Since my early years I've been confronted with thoughts about weight and being thin, since I was dancing professional ballet for about 7 years, which means from my sixth to my thirteenth year. I remember back then very, very clearly. We had a very strict teacher, and she was a prima ballerina from Russia, and as most of you know, they are the best ones in the world when it comes to ballet. She wasn't a bad person at all, very sweet and kind, but when it was time to work again, she'd turn into that dictating and powerful mentor, who doesn't tolerate any mistakes or flaws. In my first two years of dancing, we were more like children, and the dancing was actually like playing, but it became harder with the time, and with it also our diets. To be honest, we didn't get any plan what and how to eat, but certain things had be left out. And the pile of those foods kept growing until, the other one, the things we were allowed to eat, became smaller and smaller. We had trainings every single day for two and a half hours. Don't get me wrong, I never complained about it, I LOVED being a ballerina more than anything else. But the worst part came when I left the dancing school and shortly after moved to Austria.

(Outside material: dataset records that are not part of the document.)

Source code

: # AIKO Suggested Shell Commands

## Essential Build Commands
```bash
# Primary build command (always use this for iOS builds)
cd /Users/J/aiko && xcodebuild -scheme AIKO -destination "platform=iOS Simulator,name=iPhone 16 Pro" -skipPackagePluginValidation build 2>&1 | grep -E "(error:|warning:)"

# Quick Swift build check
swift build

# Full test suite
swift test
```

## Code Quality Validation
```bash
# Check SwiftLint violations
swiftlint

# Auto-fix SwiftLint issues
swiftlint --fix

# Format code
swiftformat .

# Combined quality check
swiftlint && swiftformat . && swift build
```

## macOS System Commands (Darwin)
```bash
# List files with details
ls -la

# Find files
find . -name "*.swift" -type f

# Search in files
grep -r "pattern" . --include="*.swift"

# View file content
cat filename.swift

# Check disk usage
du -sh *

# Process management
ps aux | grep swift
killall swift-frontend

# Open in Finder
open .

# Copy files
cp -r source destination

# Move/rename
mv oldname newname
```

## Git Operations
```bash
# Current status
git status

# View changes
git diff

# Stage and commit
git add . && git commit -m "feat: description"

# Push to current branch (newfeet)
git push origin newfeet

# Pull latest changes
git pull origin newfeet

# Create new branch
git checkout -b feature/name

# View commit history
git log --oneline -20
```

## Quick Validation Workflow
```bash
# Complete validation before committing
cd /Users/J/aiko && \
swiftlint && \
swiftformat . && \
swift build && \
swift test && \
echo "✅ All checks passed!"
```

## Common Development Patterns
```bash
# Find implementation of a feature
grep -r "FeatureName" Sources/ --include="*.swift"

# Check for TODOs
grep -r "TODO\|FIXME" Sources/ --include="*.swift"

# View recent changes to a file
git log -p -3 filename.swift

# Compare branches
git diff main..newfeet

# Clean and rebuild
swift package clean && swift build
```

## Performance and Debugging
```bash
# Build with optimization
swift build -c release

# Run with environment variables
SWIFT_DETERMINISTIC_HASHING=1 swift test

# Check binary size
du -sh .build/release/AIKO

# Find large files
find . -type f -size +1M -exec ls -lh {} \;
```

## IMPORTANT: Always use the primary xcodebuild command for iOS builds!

Back then I've been thin. Not skinny, but thin. I always dreamt of that super skinny weight all those prima ballerinas have. And I've been working for it, but never managed to achieve it. Anyway, once arrived in Vienna, my old world crashed and disappeared and I was pulled into a new one I knew nothing about. New country, city, language, people... It was all so strange and difficult like it is for everyone who went through same thing. And since I didn't have any friends or somebody I could relate or open to for years, I started to drown my frustrations in food. For days, and days and days. There were so many new sweets and new kinds of delicious things I never saw in my entire life, and of course I had to try them all... And I did. All the time... I would come back home, do my homework, and afterwards take some sandwich and a ton of sweets. Or anything like that. And so it would go for days, months and years. But the worst part about it was, that I simply could not stop thinking about what I'm doing and how wrong it was.  I constantly had bad guilty feelings after every single bite I took. But I also could not stop it. Or I didn't want. Because I didn't care.

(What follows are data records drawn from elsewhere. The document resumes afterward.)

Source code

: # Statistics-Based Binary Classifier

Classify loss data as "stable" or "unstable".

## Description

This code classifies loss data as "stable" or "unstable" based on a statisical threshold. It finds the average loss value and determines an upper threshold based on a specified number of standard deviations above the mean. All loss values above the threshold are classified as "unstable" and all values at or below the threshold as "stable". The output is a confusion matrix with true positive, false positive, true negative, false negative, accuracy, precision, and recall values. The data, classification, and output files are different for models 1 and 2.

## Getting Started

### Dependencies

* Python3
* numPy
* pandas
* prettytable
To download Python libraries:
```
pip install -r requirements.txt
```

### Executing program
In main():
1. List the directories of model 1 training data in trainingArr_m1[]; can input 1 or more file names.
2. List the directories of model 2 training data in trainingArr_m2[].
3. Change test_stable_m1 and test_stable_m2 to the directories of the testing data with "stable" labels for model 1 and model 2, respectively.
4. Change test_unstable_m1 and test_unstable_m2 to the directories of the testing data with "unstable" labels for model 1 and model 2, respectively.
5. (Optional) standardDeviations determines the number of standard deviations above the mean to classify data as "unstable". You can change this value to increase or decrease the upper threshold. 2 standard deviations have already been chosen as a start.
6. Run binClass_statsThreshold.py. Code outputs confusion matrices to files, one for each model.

And as you can imagine, I've gained quite some weight through this hunger attacks. For almost four years now I don't eat like that, but I also cannot manage to lose all that weight no matter what I do. And slowly I'm becoming very desperate since everyone around me is so successfull in no matter what they do, but it's always me who's failing. I feel like all the efforts that I make simply disappear in the air and it's like I've never made them. But I really don't want to give up, and I will keep fighting. It's the only thing I can do.  I'll let you know if anything changes. Or not.

But I would also LOVE to know if anybody of you has the same problems and obsessions... It would be nice! 

Love, Aleksandra.

All images were found on tumblr. 

UPDATE 7:14pm
I just saw some of the comments for this post, and I must admit, yes, you are all right, and I do know that. But I also know that I cannot feel healthy and super pretty when I am not. I do not feel good in my own body, and I would love to change it for somebody else's if I could. And I know it sounds very whiny, but it's the way I TRULY feel.